===== RECORDS FOR PROCESSING =====
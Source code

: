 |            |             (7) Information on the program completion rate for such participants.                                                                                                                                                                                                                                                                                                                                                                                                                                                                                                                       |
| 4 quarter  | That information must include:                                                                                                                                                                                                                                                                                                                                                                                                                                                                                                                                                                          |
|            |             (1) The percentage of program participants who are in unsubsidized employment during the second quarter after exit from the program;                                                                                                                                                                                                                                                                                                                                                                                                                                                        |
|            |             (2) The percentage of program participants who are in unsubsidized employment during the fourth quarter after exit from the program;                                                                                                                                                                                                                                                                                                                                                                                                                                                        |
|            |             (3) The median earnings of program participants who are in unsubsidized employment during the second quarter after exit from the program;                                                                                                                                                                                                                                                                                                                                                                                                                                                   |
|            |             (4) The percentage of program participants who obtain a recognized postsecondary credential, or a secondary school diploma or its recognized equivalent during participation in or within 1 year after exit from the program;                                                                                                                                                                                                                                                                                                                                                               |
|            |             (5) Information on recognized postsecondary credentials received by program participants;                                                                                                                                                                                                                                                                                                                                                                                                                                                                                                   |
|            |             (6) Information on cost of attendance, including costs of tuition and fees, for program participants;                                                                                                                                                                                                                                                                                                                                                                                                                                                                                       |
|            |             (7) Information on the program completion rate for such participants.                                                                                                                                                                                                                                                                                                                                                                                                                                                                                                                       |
=====
Please count how many lines in the preceding records hold the word "postsecondary", then give only that number.

RESPONSE: 2